What the task asks ▸
Please count the lines in the data below that mention the word "Sender", then give only the total.

Material shown ▸
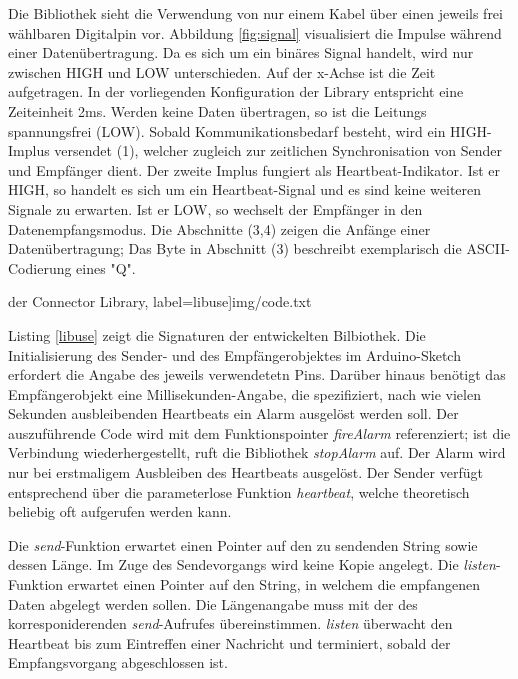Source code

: \documentclass[a4paper, 11pt]{article}
\begin{document}
Die Bibliothek sieht die Verwendung von nur einem Kabel über einen jeweils frei wählbaren Digitalpin vor. Abbildung \ref{fig:signal} visualisiert die Impulse während einer Datenübertragung. Da es sich um ein binäres Signal handelt, wird nur zwischen HIGH und LOW unterschieden. Auf der x-Achse ist die Zeit aufgetragen. In der vorliegenden Konfiguration der Library entspricht eine Zeiteinheit 2ms. Werden keine Daten übertragen, so ist die Leitungs spannungsfrei (LOW). Sobald Kommunikationsbedarf besteht, wird ein HIGH-Implus versendet (1), welcher zugleich zur zeitlichen Synchronisation von Sender und Empfänger dient. Der zweite Implus fungiert als Heartbeat-Indikator. Ist er HIGH, so handelt es sich um ein Heartbeat-Signal und es sind keine weiteren Signale zu erwarten. Ist er LOW, so wechselt der Empfänger in den Datenempfangsmodus. Die Abschnitte (3,4) zeigen die Anfänge einer Datenübertragung; Das Byte in Abschnitt (3) beschreibt exemplarisch die ASCII-Codierung eines "Q". \newline

\noindent\begin{minipage}{\textwidth}
     der Connector Library, label=libuse]{img/code.txt}
\end{minipage}

Listing \ref{libuse} zeigt die Signaturen der entwickelten Bilbiothek. Die Initialisierung des Sender- und des Empfängerobjektes im Arduino-Sketch erfordert die Angabe des jeweils verwendetetn Pins. Darüber hinaus benötigt das Empfängerobjekt eine Millisekunden-Angabe, die spezifiziert, nach wie vielen Sekunden ausbleibenden Heartbeats ein Alarm ausgelöst werden soll. Der auszuführende Code wird mit dem Funktionspointer \textit{fireAlarm} referenziert; ist die Verbindung wiederhergestellt, ruft die Bibliothek  \textit{stopAlarm} auf. Der Alarm wird nur bei erstmaligem Ausbleiben des Heartbeats ausgelöst. Der Sender verfügt entsprechend über die parameterlose Funktion  \textit{heartbeat}, welche theoretisch beliebig oft aufgerufen werden kann.

Die  \textit{send}-Funktion erwartet einen Pointer auf den zu sendenden String sowie dessen Länge. Im Zuge des Sendevorgangs wird keine Kopie angelegt. Die  \textit{listen}-Funktion erwartet einen Pointer auf den String, in welchem die empfangenen Daten abgelegt werden sollen. Die Längenangabe muss mit der des korresponiderenden  \textit{send}-Aufrufes übereinstimmen. \textit{listen} überwacht den Heartbeat bis zum Eintreffen einer Nachricht und terminiert, sobald der Empfangsvorgang abgeschlossen ist.
\end{document}
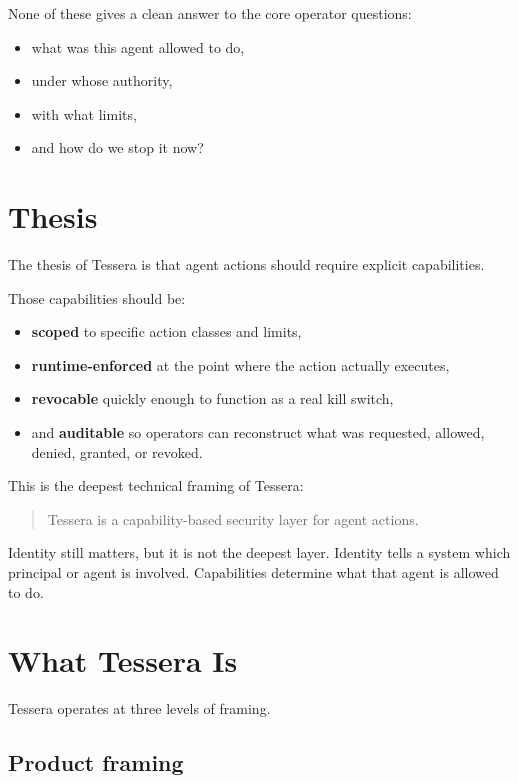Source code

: \documentclass[11pt, a4paper]{article}
\begin{document}
None of these gives a clean answer to the core operator questions:

\begin{itemize}
  \item what was this agent allowed to do,
  \item under whose authority,
  \item with what limits,
  \item and how do we stop it now?
\end{itemize}

\section{Thesis}

The thesis of Tessera is that agent actions should require explicit capabilities.

Those capabilities should be:

\begin{itemize}
  \item \textbf{scoped} to specific action classes and limits,
  \item \textbf{runtime-enforced} at the point where the action actually executes,
  \item \textbf{revocable} quickly enough to function as a real kill switch,
  \item and \textbf{auditable} so operators can reconstruct what was requested, allowed, denied, granted, or revoked.
\end{itemize}

This is the deepest technical framing of Tessera:

\begin{quote}
Tessera is a capability-based security layer for agent actions.
\end{quote}

Identity still matters, but it is not the deepest layer. Identity tells a system which principal or agent is involved. Capabilities determine what that agent is allowed to do.

\section{What Tessera Is}

Tessera operates at three levels of framing.

\subsection{Product framing}
\end{document}

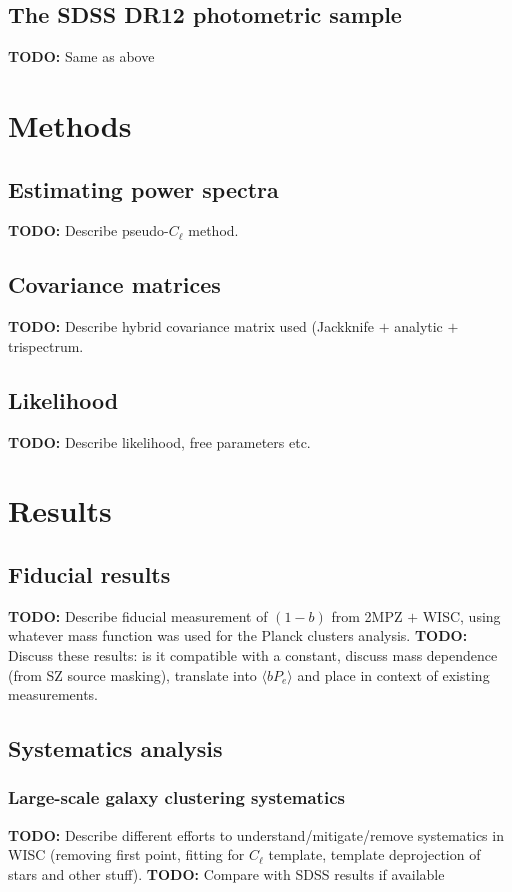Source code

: \documentclass[useAMS,usenatbib]{mn2e}
\newcommand{\TODO}[1]{{\bf TODO:} #1}
\begin{document}
  \subsection{The SDSS DR12 photometric sample}\label{ssec:data.g2}
    \TODO{Same as above}

\section{Methods}\label{sec:methods}
  \subsection{Estimating power spectra}\label{ssec:methods.cls}
    \TODO{Describe pseudo-$C_\ell$ method.}
  \subsection{Covariance matrices}\label{ssec:methods.cov}
    \TODO{Describe hybrid covariance matrix used (Jackknife $+$ analytic $+$ trispectrum.}
  \subsection{Likelihood}\label{ssec:methods.like}
    \TODO{Describe likelihood, free parameters etc.}

\section{Results}\label{sec:results}
  \subsection{Fiducial results}\label{ssec:results.fid}
    \TODO{Describe fiducial measurement of $(1-b)$ from 2MPZ $+$ WISC, using whatever mass function was used for the Planck clusters analysis.}
    \TODO{Discuss these results: is it compatible with a constant, discuss mass dependence (from SZ source masking), translate into $\langle bP_e \rangle$ and place in context of existing measurements.}

  \subsection{Systematics analysis}\label{ssec:results.syst}
    \subsubsection{Large-scale galaxy clustering systematics}\label{sssec:results.syst.gg}
      \TODO{Describe different efforts to understand/mitigate/remove systematics in WISC (removing first point, fitting for $C_\ell$ template, template deprojection of stars and other stuff).}
      \TODO{Compare with SDSS results if available}
\end{document}
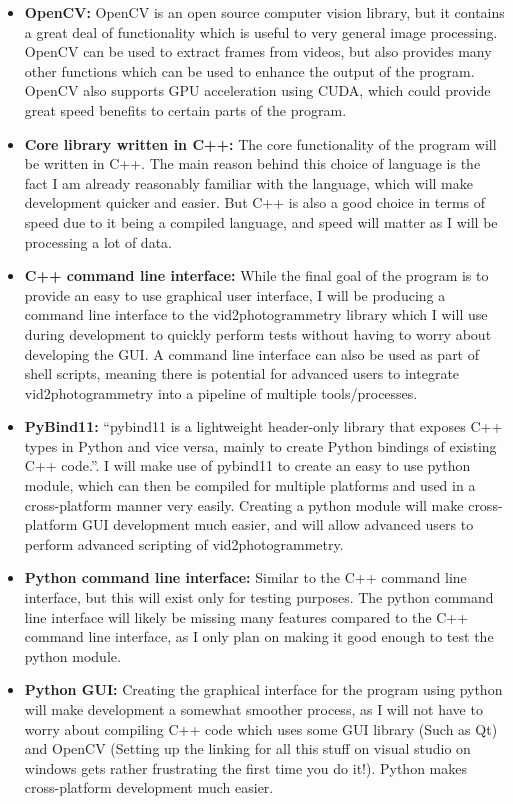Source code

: \documentclass[11pt]{report}
\begin{document}
\begin{itemize}
\item \textbf{OpenCV:}
OpenCV is an open source computer vision library, but it contains a great deal of functionality which is useful to very general image processing. OpenCV can be used to extract frames from videos, but also provides many other functions which can be used to enhance the output of the program. OpenCV also supports GPU acceleration using CUDA, which could provide great speed benefits to certain parts of the program.
\item \textbf{Core library written in C++:}
The core functionality of the program will be written in C++. The main reason behind this choice of language is the fact I am already reasonably familiar with the language, which will make development quicker and easier. But C++ is also a good choice in terms of speed due to it being a compiled language, and speed will matter as I will be processing a lot of data.
\item \textbf{C++ command line interface:}
While the final goal of the program is to provide an easy to use graphical user interface, I will be producing a command line interface to the vid2photogrammetry library which I will use during development to quickly perform tests without having to worry about developing the GUI. A command line interface can also be used as part of shell scripts, meaning there is potential for advanced users to integrate vid2photogrammetry into a pipeline of multiple tools/processes.
\item \textbf{PyBind11:}
``pybind11 is a lightweight header-only library that exposes C++ types in Python and vice versa, mainly to create Python bindings of existing C++ code.''. I will make use of pybind11 to create an easy to use python module, which can then be compiled for multiple platforms and used in a cross-platform manner very easily. Creating a python module will make cross-platform GUI development much easier, and will allow advanced users to perform advanced scripting of vid2photogrammetry.
\item \textbf{Python command line interface:} Similar to the C++ command line interface, but this will exist only for testing purposes. The python command line interface will likely be missing many features compared to the C++ command line interface, as I only plan on making it good enough to test the python module.
\item \textbf{Python GUI:}
Creating the graphical interface for the program using python will make development a somewhat smoother process, as I will not have to worry about compiling C++ code which uses some GUI library (Such as Qt) and OpenCV (Setting up the linking for all this stuff on visual studio on windows gets rather frustrating the first time you do it!). Python makes cross-platform development much easier.

\end{itemize}
\end{document}
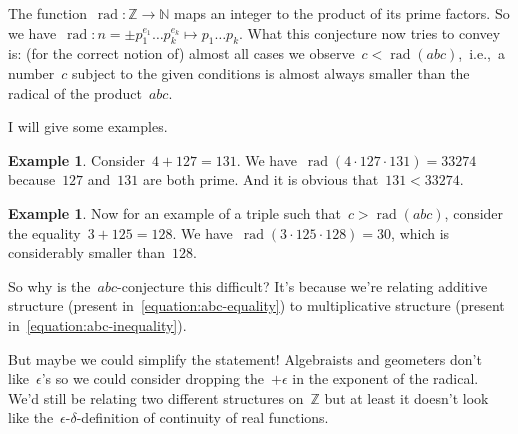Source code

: \documentclass[11pt, a4paper, openany, oneside, article]{memoir}
\theoremstyle{definition}
\newtheorem{example}[theorem]{Example}
\DeclareMathOperator\rad{rad}
\begin{document}
The function~$\rad\colon\mathbb{Z}\to\mathbb{N}$ maps an integer to the product of its prime factors. So we have~$\rad\colon n=\pm p_1^{e_1}\ldots p_k^{e_k}\mapsto p_1\ldots p_k$. What this conjecture now tries to convey is: (for the correct notion of) almost all cases we observe~$c<\rad(abc)$,~i.e.,~a number~$c$ subject to the given conditions is almost always smaller than the radical of the product~$abc$.

I will give some examples.

\begin{example}
  \label{example:abc-1}
  Consider~$4+127=131$. We have~$\rad(4\cdot 127\cdot 131)=33274$ because~$127$ and~$131$ are both prime. And it is obvious that~$131<33274$.
\end{example}

\begin{example}
  \label{example:abc-2}
  Now for an example of a triple such that~$c>\rad(abc)$, consider the equality~$3+125=128$. We have~$\rad(3\cdot 125\cdot 128)=30$, which is considerably smaller than~$128$.
\end{example}

So why is the~$abc$\nobreakdash-conjecture this difficult? It's because we're relating additive structure (present in~\eqref{equation:abc-equality}) to multiplicative structure (present in~\eqref{equation:abc-inequality}).

But maybe we could simplify the statement! Algebraists and geometers don't like~$\epsilon$'s so we could consider dropping the~$+\epsilon$ in the exponent of the radical. We'd still be relating two different structures on~$\mathbb{Z}$ but at least it doesn't look like the~$\epsilon$-$\delta$-definition of continuity of real functions.
\end{document}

Answer to the problem ▸
2